Written by: Todd Anthony Puma
7/1/2013 12:45 PM  RssIcon

We’ve all heard the scatological phrase about doing ones “business” or getting off “the pot.” We’ve all been there. Should you try to get a few more years out of your truck or buy a new one? And, when we started our own businesses, we needed to make that leap into the great unknown of business ownership, suddenly responsible for sales, marketing, customer service, accounting, payroll, human resources, etc. Now, as a veteran owner, I’m making big decisions regularly in terms of accepting clients and projects. I’m trying to decide if now is the time to move on from an unresponsive client or if I should “sit” a little longer.

A few weeks ago I wrote about “Knowing When to Say No,” or deciding whether or not to move forward from the estimating phase with a client. Are they actually serious and going to pay for the time spent, or are they going to waste your time and money? Beyond that, I’ve been in a few situations where the decision point has come a little bit later but still before work has started.

Several months ago I met with a client who was doing a full renovation of a four-bedroom 2500 sq. ft. apartment in New York City. I had informed him that the initial base estimate would be free, but after that there would be a charge for each subsequent “significant” change, like a different control system or changing the system configuration. He agreed to these terms.

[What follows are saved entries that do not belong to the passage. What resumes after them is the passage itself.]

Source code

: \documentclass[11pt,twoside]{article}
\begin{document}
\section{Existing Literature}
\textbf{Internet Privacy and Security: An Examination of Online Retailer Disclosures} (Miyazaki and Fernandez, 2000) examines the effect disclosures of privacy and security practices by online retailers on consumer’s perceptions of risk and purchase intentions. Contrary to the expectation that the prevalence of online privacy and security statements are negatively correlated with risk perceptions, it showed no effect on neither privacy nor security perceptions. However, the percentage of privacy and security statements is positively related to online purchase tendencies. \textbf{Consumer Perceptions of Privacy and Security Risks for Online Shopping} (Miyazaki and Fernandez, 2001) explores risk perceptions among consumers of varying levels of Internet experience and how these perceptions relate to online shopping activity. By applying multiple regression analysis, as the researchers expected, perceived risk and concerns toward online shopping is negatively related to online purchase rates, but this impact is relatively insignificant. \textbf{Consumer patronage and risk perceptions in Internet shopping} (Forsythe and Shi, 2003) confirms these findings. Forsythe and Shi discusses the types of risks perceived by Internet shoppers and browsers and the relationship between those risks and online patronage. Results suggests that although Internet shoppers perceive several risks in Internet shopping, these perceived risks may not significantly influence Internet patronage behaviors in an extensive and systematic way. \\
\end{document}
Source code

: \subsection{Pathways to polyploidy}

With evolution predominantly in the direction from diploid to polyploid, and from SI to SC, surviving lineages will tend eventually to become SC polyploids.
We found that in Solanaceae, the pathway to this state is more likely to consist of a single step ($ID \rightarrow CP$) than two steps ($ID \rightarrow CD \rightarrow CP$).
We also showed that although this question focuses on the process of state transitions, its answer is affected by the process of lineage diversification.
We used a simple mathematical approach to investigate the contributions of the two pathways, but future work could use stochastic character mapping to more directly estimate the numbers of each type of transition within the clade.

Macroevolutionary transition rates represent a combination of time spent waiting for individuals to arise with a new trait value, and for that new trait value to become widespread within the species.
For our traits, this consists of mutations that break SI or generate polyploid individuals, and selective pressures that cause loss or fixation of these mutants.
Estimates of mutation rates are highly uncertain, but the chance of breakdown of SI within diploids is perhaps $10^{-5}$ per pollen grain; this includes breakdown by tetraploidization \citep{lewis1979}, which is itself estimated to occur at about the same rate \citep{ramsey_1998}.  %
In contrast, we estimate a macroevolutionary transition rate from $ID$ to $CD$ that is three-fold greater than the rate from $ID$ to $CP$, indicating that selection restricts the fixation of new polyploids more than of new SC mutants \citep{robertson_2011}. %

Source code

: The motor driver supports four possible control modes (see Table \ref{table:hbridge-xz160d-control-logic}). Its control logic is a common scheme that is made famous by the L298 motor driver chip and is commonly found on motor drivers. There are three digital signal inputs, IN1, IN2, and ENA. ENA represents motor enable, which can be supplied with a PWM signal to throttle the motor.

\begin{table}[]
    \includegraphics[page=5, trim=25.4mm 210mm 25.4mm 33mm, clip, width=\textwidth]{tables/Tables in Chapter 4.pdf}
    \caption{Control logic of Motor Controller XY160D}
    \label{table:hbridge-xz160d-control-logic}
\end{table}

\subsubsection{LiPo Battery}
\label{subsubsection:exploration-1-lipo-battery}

There was a second round of estimates, because he wanted to reduce the spec to overall cost. We produced the estimate, and I met with him in person to walk through it, bringing the invoice for the change fee with me. We had a productive meeting, and he liked the new proposal, informing me that he would forward the check for the estimate fee. Then he dropped off the face of the Earth. We sent multiple invoices via email and postal mail. Still nothing. We assumed we’d never see the money or the approval to move forward with the project.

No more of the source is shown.